Source data:
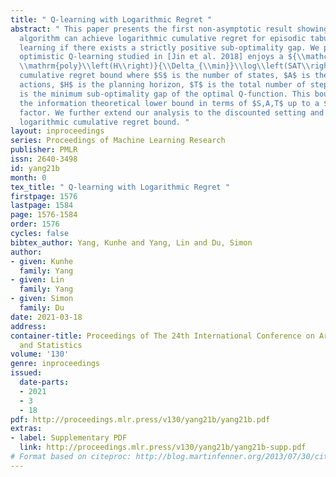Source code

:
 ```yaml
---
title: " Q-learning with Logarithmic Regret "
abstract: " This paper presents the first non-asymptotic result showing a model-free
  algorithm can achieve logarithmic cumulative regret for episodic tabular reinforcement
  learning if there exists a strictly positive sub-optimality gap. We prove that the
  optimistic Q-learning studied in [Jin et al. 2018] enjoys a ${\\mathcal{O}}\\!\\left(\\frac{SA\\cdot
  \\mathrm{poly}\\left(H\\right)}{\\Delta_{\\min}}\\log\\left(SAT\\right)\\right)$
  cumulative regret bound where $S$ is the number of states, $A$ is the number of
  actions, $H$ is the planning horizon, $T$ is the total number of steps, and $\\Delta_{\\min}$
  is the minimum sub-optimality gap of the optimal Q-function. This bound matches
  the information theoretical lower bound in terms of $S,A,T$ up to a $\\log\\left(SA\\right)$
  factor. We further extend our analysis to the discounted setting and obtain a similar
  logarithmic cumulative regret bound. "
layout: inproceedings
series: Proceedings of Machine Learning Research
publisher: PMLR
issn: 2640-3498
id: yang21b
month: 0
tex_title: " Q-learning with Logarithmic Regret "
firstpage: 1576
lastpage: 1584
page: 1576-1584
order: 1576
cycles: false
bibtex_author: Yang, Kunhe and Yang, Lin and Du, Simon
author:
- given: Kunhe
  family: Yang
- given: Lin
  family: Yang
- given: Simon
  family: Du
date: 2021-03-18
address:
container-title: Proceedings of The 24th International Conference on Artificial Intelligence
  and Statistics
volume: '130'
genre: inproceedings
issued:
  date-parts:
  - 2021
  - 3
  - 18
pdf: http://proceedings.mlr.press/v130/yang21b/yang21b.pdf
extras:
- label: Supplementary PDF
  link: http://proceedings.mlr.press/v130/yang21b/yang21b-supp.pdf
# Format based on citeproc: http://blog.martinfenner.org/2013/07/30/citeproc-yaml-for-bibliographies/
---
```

What is required: Among the lines above, which ones hold the string "Kunhe"? Show them.

Answer section:
bibtex_author: Yang, Kunhe and Yang, Lin and Du, Simon
- given: Kunhe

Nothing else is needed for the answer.